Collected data
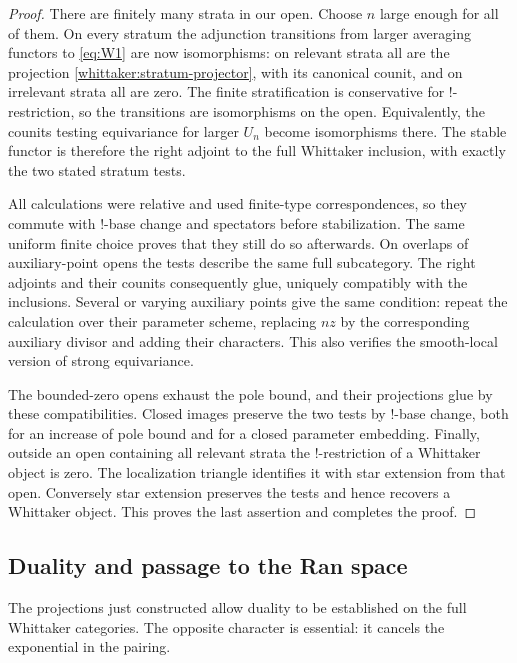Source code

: \documentclass[11pt]{article}
\numberwithin{equation}{section}
\theoremstyle{definition}
\theoremstyle{remark}
\begin{document}
\begin{proof}
There are finitely many strata in our open. Choose $n$ large enough for
all of them. On every stratum the adjunction transitions from larger
averaging functors to \eqref{eq:W1} are now isomorphisms: on relevant strata
all are the projection \eqref{whittaker:stratum-projector}, with its
canonical counit, and on irrelevant strata all are zero. The finite
stratification is conservative for $!$-restriction, so the transitions are
isomorphisms on the open. Equivalently, the counits testing equivariance
for larger $U_n$ become isomorphisms there. The stable functor is therefore
the right adjoint to the full Whittaker inclusion, with exactly the two
stated stratum tests.

All calculations were relative and used finite-type correspondences, so
they commute with $!$-base change and spectators before stabilization.
The same uniform finite choice proves that they still do so afterwards.
On overlaps of auxiliary-point opens the tests describe the same full
subcategory. The right adjoints and their counits consequently glue,
uniquely compatibly with the inclusions. Several or varying auxiliary
points give the same condition: repeat the calculation over their
parameter scheme, replacing $nz$ by the corresponding auxiliary divisor
and adding their characters. This also verifies the smooth-local version
of strong equivariance.

The bounded-zero opens exhaust the pole bound, and their projections glue
by these compatibilities. Closed images preserve the two tests by
$!$-base change, both for an increase of pole bound and for a closed
parameter embedding. Finally, outside an open containing all relevant
strata the $!$-restriction of a Whittaker object is zero. The localization
triangle identifies it with star extension from that open. Conversely
star extension preserves the tests and hence recovers a Whittaker object.
This proves the last assertion and completes the proof.
\end{proof}

\subsection{Duality and passage to the Ran space}

The projections just constructed allow duality to be established on the
full Whittaker categories. The opposite character is essential: it
cancels the exponential in the pairing.
\end{document}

• [Work instructions]: Retype the lines from the one containing "by these compatibilities." to the last line above. Change nothing and include no others.

• [Response area]:
by these compatibilities. Closed images preserve the two tests by
$!$-base change, both for an increase of pole bound and for a closed
parameter embedding. Finally, outside an open containing all relevant
strata the $!$-restriction of a Whittaker object is zero. The localization
triangle identifies it with star extension from that open. Conversely
star extension preserves the tests and hence recovers a Whittaker object.
This proves the last assertion and completes the proof.
\end{proof}

\subsection{Duality and passage to the Ran space}

The projections just constructed allow duality to be established on the
full Whittaker categories. The opposite character is essential: it
cancels the exponential in the pairing.
\end{document}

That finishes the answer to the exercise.